[TASK TO COMPLETE]
Looking through the listing that follows, count the lines that contain "Ctrl" and give only that number.
== Segment start ==
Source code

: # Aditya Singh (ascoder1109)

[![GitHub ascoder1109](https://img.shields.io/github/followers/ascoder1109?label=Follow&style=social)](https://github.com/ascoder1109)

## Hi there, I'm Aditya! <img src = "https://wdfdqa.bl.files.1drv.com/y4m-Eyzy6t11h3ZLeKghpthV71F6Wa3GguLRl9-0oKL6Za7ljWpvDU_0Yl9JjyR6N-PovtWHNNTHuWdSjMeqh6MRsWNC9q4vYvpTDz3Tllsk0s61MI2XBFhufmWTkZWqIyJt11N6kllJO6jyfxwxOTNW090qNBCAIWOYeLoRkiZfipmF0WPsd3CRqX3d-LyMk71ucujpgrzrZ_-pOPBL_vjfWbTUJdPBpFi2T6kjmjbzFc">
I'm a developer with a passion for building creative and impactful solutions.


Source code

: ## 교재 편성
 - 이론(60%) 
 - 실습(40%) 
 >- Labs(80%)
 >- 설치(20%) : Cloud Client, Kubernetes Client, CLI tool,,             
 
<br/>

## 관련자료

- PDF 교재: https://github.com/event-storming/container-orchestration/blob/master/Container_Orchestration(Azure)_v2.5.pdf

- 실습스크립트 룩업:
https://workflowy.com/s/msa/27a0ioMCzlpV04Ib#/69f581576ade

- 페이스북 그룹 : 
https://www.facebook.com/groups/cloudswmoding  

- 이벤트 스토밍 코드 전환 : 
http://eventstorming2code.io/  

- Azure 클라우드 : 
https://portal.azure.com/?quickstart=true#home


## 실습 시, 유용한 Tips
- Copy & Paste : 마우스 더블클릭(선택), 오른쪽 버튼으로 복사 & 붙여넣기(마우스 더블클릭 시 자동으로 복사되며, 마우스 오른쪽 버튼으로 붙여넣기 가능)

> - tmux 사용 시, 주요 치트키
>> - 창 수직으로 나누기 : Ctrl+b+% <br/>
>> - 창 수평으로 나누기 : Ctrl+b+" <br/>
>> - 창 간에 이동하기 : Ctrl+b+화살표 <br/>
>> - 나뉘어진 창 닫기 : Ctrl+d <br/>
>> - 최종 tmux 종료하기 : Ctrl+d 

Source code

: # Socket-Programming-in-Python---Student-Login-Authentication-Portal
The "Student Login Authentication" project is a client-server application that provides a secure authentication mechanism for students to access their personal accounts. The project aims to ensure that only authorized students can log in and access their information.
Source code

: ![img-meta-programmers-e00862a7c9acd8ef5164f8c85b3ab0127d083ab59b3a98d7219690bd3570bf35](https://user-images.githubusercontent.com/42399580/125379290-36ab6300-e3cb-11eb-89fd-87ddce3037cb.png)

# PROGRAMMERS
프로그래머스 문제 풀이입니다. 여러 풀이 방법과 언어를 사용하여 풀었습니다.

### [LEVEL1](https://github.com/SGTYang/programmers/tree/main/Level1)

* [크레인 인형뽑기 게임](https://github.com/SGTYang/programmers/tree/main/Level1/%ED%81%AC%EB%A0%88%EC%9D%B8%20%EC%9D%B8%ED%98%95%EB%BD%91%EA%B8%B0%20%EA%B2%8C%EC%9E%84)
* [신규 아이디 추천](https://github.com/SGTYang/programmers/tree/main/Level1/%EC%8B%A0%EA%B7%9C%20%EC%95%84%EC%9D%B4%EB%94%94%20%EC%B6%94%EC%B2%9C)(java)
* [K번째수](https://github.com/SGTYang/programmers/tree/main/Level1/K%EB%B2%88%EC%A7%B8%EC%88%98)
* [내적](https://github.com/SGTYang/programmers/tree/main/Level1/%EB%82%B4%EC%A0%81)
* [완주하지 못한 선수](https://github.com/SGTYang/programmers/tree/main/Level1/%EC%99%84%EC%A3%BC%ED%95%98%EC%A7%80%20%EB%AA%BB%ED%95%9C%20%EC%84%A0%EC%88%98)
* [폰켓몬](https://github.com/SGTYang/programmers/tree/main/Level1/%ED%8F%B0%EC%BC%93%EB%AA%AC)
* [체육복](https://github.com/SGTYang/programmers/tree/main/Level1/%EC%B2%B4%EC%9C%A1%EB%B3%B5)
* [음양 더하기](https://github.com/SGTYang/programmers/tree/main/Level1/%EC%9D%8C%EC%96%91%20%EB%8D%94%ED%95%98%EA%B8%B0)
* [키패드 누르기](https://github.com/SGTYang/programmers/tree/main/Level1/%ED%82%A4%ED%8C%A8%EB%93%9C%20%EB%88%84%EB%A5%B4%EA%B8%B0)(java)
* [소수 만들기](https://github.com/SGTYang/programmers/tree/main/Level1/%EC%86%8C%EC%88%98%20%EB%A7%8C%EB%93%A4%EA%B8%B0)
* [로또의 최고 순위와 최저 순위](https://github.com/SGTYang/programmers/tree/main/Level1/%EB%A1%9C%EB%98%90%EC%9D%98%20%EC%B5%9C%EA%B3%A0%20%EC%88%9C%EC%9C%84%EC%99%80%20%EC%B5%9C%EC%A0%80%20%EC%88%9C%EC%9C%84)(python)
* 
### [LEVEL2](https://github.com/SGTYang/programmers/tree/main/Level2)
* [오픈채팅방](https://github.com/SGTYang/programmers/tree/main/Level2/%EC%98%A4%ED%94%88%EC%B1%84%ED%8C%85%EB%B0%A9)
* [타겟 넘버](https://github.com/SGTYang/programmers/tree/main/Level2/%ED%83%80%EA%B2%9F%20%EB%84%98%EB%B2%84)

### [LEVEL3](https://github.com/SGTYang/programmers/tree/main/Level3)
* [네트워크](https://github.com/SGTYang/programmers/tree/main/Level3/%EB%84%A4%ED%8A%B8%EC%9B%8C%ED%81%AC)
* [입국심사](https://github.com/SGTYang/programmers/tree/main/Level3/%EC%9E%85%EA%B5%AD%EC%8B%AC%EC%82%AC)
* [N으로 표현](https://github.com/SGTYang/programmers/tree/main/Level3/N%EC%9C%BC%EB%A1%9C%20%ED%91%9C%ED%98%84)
== Segment end ==
[ANSWER TO THE PROBLEM]
5